Controller for vsphere-cloud only uses ESXi host it was bootstrapped on

elvinas · 3 October 2019 06:27

Hm… I have read documentation and I wonder how that would work.

VSphere cloud is linked to a VCenter host and datacenter object, not specific ESXi host. So if I add additional cloud definition with same VCenter hosts this do not change situation if I use same Juju controller. If I add new controller then I still would be limited to one application per controller, as per CMR scenario 2. This would not be intended way to deploy an app as I would loose resiliency in case of host failure.

Or am I missing something?

babbageclunk · 3 October 2019 23:53

Ok - it sounds like I was wrong about this, sorry. The vsphere instance I have access to for testing only has one host so I wasn’t able to try it.

What are the hosts named in the vsphere UI? When finding the resource group to create a VM in we match the name of the host in the inventory, not the IP address or the DNS name (unless that happens to also be the inventory name). So I wouldn’t expect that the commands specifying zones=x.y.z.24 would do what you want.

In general, you should be able to create machines on both hosts with only one controller, no cross-model relations needed.

elvinas · 4 October 2019 05:39

Hosts in vSphere named via their IP addresses. Now they are part of the cluster Cluster01, but previously there was no cluster combined and specifying zones=‘IP_ADDRESS’ did not work. Cant it be that “.” in IP address are interpreted other than literal symbol, when matching name?

Will try to reconfigure that, when I find login to DNS VM running in same VCenter.

babbageclunk · 10 October 2019 01:32

Hi @elvinas - you were right, we weren’t respecting the root-disk-source constraint when creating VMs.

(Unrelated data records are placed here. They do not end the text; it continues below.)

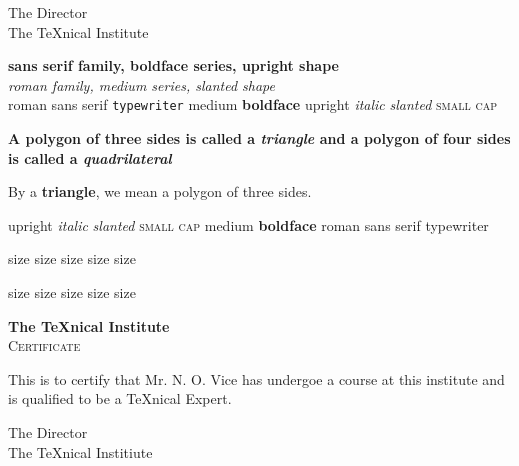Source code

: \documentclass{article}
\begin{document}
\begin{flushleft}
The Director\\ The \TeX nical Institute
\end{flushleft}

\noindent \textsf{\textbf{sans serif family, boldface series, upright shape}} \\
\textrm{\textsl{roman family, medium series, slanted shape}} \\
\textrm{roman}
\textsf{sans serif}
\texttt{typewriter}
\textmd{medium}
\textbf{boldface}
\textup{upright}
\textit{italic}
\textsl{slanted}
\textsc{small cap}

\textbf{A polygon of three sides is called a \emph{triangle} and a polygon of four sides is called a \emph{quadrilateral}}

By a {\bfseries triangle}, we mean a polygon of three sides.

{\upshape upright} {\itshape italic} {\slshape slanted} {\scshape small cap} {\mdseries medium} {\bfseries boldface} {\rmfamily roman} {\sffamily sans serif}
{\ttfamily typewriter} 

{\large size} {\Large size} {\LARGE size} {\huge size} {\Huge size}

{\tiny size} {\scriptsize size} {\footnotesize size} {\small size} {\normalsize size}

\begin{center}
{\bfseries\huge The \TeX nical Institute}\\[1cm]
{\scshape\LARGE Certificate}
\end{center}

\noindent This is to certify that Mr. N. O. Vice has undergoe a course at this institute and is qualified to be a \TeX nical Expert.

\begin{flushright}
{\sffamily The Director\\ The \TeX nical Institiute}
\end{flushright}
\end{document}
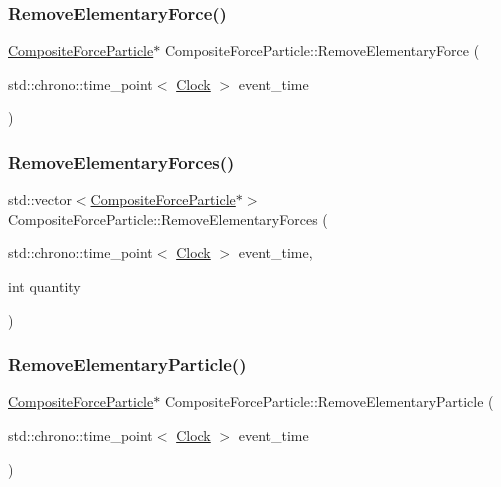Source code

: \subsubsection{\texorpdfstring{Remove\+Elementary\+Force()}{RemoveElementaryForce()}}
{\footnotesize\ttfamily \mbox{\hyperlink{classCompositeForceParticle}{Composite\+Force\+Particle}}$\ast$ Composite\+Force\+Particle\+::\+Remove\+Elementary\+Force (\begin{DoxyParamCaption}\item[{std\+::chrono\+::time\+\_\+point$<$ \mbox{\hyperlink{universe_8h_a0ef8d951d1ca5ab3cfaf7ab4c7a6fd80}{Clock}} $>$}]{event\+\_\+time }\end{DoxyParamCaption})}

\mbox{\label{classCompositeForceParticle_a1bfa61cec4f5a8436c1a188312ba8f45}} 
\subsubsection{\texorpdfstring{Remove\+Elementary\+Forces()}{RemoveElementaryForces()}}
{\footnotesize\ttfamily std\+::vector$<$\mbox{\hyperlink{classCompositeForceParticle}{Composite\+Force\+Particle}}$\ast$$>$ Composite\+Force\+Particle\+::\+Remove\+Elementary\+Forces (\begin{DoxyParamCaption}\item[{std\+::chrono\+::time\+\_\+point$<$ \mbox{\hyperlink{universe_8h_a0ef8d951d1ca5ab3cfaf7ab4c7a6fd80}{Clock}} $>$}]{event\+\_\+time,  }\item[{int}]{quantity }\end{DoxyParamCaption})}

\mbox{\label{classCompositeForceParticle_ab63c4a1d5734f1d13806cb9463075a40}} 
\subsubsection{\texorpdfstring{Remove\+Elementary\+Particle()}{RemoveElementaryParticle()}}
{\footnotesize\ttfamily \mbox{\hyperlink{classCompositeForceParticle}{Composite\+Force\+Particle}}$\ast$ Composite\+Force\+Particle\+::\+Remove\+Elementary\+Particle (\begin{DoxyParamCaption}\item[{std\+::chrono\+::time\+\_\+point$<$ \mbox{\hyperlink{universe_8h_a0ef8d951d1ca5ab3cfaf7ab4c7a6fd80}{Clock}} $>$}]{event\+\_\+time }\end{DoxyParamCaption})}

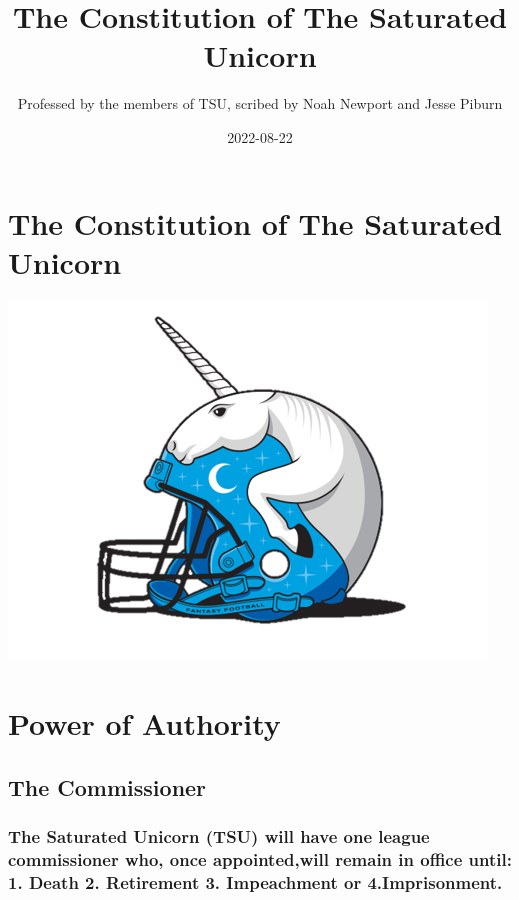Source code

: \documentclass[
]{book}
\title{The Constitution of The Saturated Unicorn}
\author{Professed by the members of TSU, scribed by Noah Newport and Jesse Piburn}
\date{2022-08-22}
\begin{document}
\maketitle

{
\setcounter{tocdepth}{1}
\tableofcontents
}
\hypertarget{the-constitution-of-the-saturated-unicorn}{%
\chapter*{The Constitution of The Saturated Unicorn}\label{the-constitution-of-the-saturated-unicorn}}

\includegraphics[width=0.9\linewidth]{images/tsu-logo}

\hypertarget{power-of-authority}{%
\chapter{Power of Authority}\label{power-of-authority}}

\hypertarget{the-commissioner}{%
\section{The Commissioner}\label{the-commissioner}}

\hypertarget{the-saturated-unicorn-tsu-will-have-one-league-commissioner-who-once-appointedwill-remain-in-office-until-1.-death-2.-retirement-3.-impeachment-or-4.imprisonment.}{%
\subsection{The Saturated Unicorn (TSU) will have one league commissioner who, once appointed,will remain in office until: 1. Death 2. Retirement 3. Impeachment or 4.Imprisonment.}\label{the-saturated-unicorn-tsu-will-have-one-league-commissioner-who-once-appointedwill-remain-in-office-until-1.-death-2.-retirement-3.-impeachment-or-4.imprisonment.}}
\end{document}
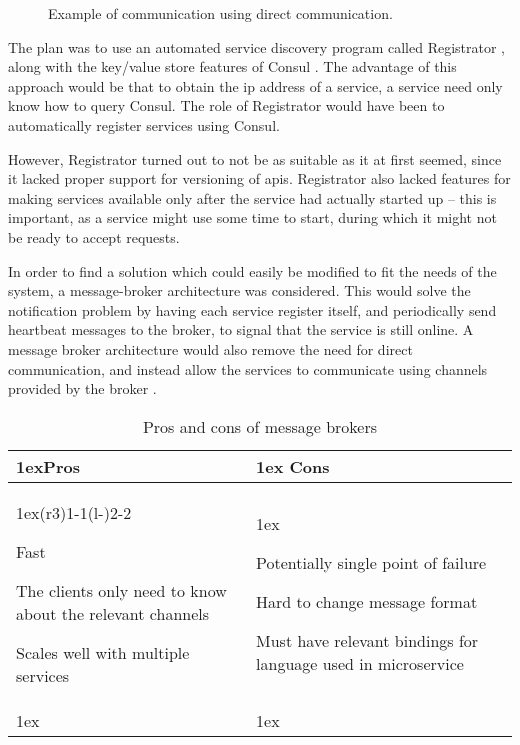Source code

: \begin{figure}[H]
    \centering
    \scalebox{1.4}{}
    \caption{Example of communication using direct communication.}
    \label{fig:alternativeDirectComm}
\end{figure}

The plan was to use an automated service discovery program called Registrator \citep{registrator}, along with the key/value store features of Consul \citep{consulMicroservice}. The advantage of this approach would be that to obtain the \acrshort{ip} address of a service, a service need only know how to query Consul. The role of Registrator would have been to automatically register services using Consul.

However, Registrator turned out to not be as suitable as it at first seemed, since it lacked proper support for versioning of \acrshort{api}s. 
Registrator also lacked features for making services available only after the service had actually started up -- this is important, as a service might use some time to start, during which it might not be ready to accept requests.

In order to find a solution which could easily be modified to fit the needs of the system, a message-broker architecture was considered. This would solve the notification problem by having each service register itself, and periodically send heartbeat messages to the broker, to signal that the service is still online.
A message broker architecture would also remove the need for direct communication, and instead allow the services to communicate using channels provided by the broker \citep{nginxMicroservicesMessageBroker}.

\begin{table}[H]
\caption{Pros and cons of message brokers}
\begin{tabularx}{\linewidth}{>{\parskip1ex}X@{\kern4\tabcolsep}>{\parskip1ex}X}
\toprule
\hfil\bfseries Pros
&
\hfil\bfseries Cons\\
\cmidrule(r{3\tabcolsep}){1-1}\cmidrule(l{-\tabcolsep}){2-2}

Fast\par
The clients only need to know about the relevant channels\par
Scales well with multiple services\par

&

Potentially single point of failure\par
Hard to change message format\par
Must have relevant bindings for language used in microservice\par
\\\\\end{tabularx}
\label{table:pros_cons_broker}
\end{table}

I’ve put up a PR to fix it - it should be released in 2.6.10 very soon.

elvinas · 10 October 2019 07:47

Thanks. Maybe it is already available in some 2.7 beta? As we have another issue with 2.6 as it does creates multiple network interfaces and then we have another set of problems. If I am not mistaken this was the issue: Bug #1800940 “Juju bootstrap vmware vsphere not working with vsa...” : Bugs : juju

Although I am not sure if that will solve my problem. Somehow I suspect, that Juju will not find host, when it will start respecting root-disk-source

elvinas · 14 October 2019 07:31

Hi @babbageclunk was the fix applied to version 2.7-beta1? As today I have tried to redeploy environment and first I have failed due to wrong “VM Network” being selected instead of distributed switch one. So I have rebuilt everything, including the controller. Version is still same 2.7-beta1, but now “juju status” shows the errors as boostraping controller if root-disk-source is not specified.

As soon as I have specified root-disk-source for all VM’s and shuffling VM’s between two nodes, Juju have created them on expected hosts. So it looks like the issue was fixed in 2.7-beta1.

The strange thing is that juju now selects wrong network. I have found some bug dated to 2017, where it was said something hardcoded “VM network” and this issue supposed to be fixed.

babbageclunk · 14 October 2019 07:42

Hi @elvinas - yes, the root-disk-source fix was merged into the 2.7 branch on Friday so if you were using a new build for testing then it would have been there.

Have you set the primary-network (and possibly external-network) values in the model configuration? If not Juju might pick the wrong one.

elvinas · 14 October 2019 07:58

OK. Thanks for the confirmation. Although it would be nice if juju would report build number or something so it can be identified that something have changed.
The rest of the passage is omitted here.